This task calls for copying each line below that contains "ATSSAssigner".

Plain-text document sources
--- START ---

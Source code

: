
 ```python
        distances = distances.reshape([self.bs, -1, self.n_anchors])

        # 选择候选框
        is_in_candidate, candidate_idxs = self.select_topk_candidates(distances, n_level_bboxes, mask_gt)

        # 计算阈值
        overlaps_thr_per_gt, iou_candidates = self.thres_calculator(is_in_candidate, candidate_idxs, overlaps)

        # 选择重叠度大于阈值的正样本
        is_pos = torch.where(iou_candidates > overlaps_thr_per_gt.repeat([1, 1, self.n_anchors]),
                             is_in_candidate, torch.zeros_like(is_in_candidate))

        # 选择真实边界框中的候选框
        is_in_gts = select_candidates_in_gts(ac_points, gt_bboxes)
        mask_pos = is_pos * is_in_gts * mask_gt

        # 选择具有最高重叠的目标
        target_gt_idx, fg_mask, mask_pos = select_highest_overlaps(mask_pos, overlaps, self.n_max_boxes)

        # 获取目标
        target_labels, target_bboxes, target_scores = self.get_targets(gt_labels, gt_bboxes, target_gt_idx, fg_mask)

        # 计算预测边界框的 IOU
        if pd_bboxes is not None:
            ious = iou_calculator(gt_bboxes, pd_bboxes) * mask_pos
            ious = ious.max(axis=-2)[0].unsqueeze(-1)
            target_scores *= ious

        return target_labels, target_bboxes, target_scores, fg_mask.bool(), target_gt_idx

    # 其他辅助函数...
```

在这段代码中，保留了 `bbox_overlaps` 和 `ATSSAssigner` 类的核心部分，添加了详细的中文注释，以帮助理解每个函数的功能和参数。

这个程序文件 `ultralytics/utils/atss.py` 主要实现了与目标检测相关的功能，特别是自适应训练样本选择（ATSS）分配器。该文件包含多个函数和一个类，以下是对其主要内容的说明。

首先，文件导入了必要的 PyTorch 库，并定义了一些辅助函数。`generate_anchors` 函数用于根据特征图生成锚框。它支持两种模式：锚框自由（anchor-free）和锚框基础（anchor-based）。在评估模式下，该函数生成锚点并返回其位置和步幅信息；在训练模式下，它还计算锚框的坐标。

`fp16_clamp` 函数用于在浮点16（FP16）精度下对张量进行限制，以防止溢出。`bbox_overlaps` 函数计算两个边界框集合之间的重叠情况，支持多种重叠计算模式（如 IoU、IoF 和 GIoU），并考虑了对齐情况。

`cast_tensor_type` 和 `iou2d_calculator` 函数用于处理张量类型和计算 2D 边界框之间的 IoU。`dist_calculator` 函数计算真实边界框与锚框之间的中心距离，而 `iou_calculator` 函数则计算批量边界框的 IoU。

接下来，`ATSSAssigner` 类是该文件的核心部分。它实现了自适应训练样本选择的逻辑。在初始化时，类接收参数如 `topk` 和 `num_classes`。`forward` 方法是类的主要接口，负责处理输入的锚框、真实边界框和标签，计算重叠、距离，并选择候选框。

--- END ---
--- START ---

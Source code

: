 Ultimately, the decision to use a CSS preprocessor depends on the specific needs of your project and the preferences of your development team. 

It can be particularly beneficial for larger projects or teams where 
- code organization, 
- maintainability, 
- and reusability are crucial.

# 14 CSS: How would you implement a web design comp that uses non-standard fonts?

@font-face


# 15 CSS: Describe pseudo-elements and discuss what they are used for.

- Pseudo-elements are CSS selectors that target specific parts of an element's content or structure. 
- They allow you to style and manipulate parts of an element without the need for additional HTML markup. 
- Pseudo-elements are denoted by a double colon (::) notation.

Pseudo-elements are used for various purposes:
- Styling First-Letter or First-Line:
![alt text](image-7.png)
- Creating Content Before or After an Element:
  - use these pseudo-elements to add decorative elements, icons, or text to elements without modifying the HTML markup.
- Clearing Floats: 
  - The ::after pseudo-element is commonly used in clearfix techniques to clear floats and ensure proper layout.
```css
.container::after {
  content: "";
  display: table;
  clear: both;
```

--- END ---

Solved problem:
在这段代码中，保留了 `bbox_overlaps` 和 `ATSSAssigner` 类的核心部分，添加了详细的中文注释，以帮助理解每个函数的功能和参数。
接下来，`ATSSAssigner` 类是该文件的核心部分。它实现了自适应训练样本选择的逻辑。在初始化时，类接收参数如 `topk` 和 `num_classes`。`forward` 方法是类的主要接口，负责处理输入的锚框、真实边界框和标签，计算重叠、距离，并选择候选框。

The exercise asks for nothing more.